Matrix metalloproteinases (MMPs) are essential in tumor invasion and metastasis due to their abilities to degrade the extracellular matrix (ECM) and also to change cellular behavior to modulate the tumor microenvironment. Downstream of the NF-κB pathway, we found that MMP9, but not MMP2, was dramatically inhibited by S100A4 depletion in response to TNF-α (data not shown). Importantly, MMP9 inhibition decreased the TNF-α- and EGF-stimulated invasiveness of A549 cells, highlighting the importance of the S100A4/MMP9 axis in S100A4-driven invasion in lung cancer cells. Given that S100A4 is an established metastasis-promoting protein, it is not surprising that this S100A4/MMP9 pathway is demonstrated in other cancer types . In support of our study, recent work has shown that both S100A4 and MMP9 are upregulated in patient-derived lung cancer tissues and positively correlate with each other , further implicating the importance of S100A4/MMP9 signaling in lung cancer progression.

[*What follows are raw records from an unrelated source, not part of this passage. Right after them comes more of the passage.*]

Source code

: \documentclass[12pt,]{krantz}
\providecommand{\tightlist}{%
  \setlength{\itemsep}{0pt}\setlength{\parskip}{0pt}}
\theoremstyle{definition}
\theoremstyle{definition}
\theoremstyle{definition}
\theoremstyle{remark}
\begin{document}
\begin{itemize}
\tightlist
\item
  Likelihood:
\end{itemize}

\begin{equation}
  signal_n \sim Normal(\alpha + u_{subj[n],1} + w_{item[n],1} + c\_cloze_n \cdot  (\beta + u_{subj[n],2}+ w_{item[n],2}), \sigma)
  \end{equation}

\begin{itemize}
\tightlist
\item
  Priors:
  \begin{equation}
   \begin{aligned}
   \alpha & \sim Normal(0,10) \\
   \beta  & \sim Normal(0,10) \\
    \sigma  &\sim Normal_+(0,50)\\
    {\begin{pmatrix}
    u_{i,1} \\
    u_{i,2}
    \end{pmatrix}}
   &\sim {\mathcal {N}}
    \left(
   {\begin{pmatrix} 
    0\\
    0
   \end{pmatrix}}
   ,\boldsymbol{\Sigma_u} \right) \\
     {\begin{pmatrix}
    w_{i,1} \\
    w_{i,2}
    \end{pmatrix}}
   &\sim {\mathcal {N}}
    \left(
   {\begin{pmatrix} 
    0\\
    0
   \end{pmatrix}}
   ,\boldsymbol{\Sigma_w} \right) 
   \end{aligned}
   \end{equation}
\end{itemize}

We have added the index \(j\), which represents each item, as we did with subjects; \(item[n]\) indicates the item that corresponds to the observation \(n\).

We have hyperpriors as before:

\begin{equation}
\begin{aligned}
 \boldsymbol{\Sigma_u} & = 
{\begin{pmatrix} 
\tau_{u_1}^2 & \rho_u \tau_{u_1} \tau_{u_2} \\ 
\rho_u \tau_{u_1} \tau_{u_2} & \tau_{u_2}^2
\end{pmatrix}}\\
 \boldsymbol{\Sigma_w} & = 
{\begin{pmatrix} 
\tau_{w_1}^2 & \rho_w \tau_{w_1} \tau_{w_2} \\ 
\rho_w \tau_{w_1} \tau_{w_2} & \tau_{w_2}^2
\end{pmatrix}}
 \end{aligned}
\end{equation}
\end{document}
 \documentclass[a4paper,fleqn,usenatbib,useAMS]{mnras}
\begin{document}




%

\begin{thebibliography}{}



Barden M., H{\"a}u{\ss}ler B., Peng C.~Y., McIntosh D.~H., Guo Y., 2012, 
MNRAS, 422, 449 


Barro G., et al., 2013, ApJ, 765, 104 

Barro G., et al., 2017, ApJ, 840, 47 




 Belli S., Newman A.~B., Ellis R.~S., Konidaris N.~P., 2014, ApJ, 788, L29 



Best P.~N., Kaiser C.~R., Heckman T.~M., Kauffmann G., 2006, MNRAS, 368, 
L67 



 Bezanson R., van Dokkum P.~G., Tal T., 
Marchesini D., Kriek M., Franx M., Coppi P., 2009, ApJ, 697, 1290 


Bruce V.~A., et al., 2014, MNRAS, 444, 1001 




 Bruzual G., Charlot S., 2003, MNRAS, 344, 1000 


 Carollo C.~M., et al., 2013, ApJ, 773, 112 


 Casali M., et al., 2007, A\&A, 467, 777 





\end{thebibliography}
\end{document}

Currently, there is no clinically available treatment targeting S100A4 and its pleiotropic roles in cancer progression. Multiple strategies have been proposed to block S100A4 function in cancer. These strategies include targeting S100A4 with specific antibodies or interfering with the interaction of S100A4 and its targets using small molecular inhibitors [35, 36]. However, S100A4 is often present at high concentrations in malignancies, and is also high in inflammatory disorders [37, 38], which complicates the use of antibodies to inhibit S100A4 signaling extracellularly and/or through blocking the intracellular action. Niclosamide, an anti-helminthic agent used for over 50 years to treat tapeworm infections in humans, is proposed to have a favorable safety profile due to poor systemic absorption from the gastrointestinal tract . However, animal studies have shown that the concentration of niclosamide in tumor tissue and plasma can reach up to 1 μM, thus revealing that it is readily absorbed without significant toxicity to normal fibroblasts and peripheral blood mononuclear cells [15, 39]. Niclosamide inhibits S100A4 through the Wnt/β-catenin pathway in colon cancer . Our study extends current understanding by showing that at physiologically achievable levels, niclosamide can effectively target the S100A4/NF-κB/MMP9 signaling axis in lung cancer by decreasing S100A4 expression. This decrease in S100A4 expression in turn decreases NF-κB activity and NF-κB-mediated MMP9 expression. Given that S100A4 is secreted and can be detected in patient serum, our study suggests that S100A4 could be used as a potential biomarker to monitor the response to niclosamide treatment, although in vivo studies are needed to confirm this concept.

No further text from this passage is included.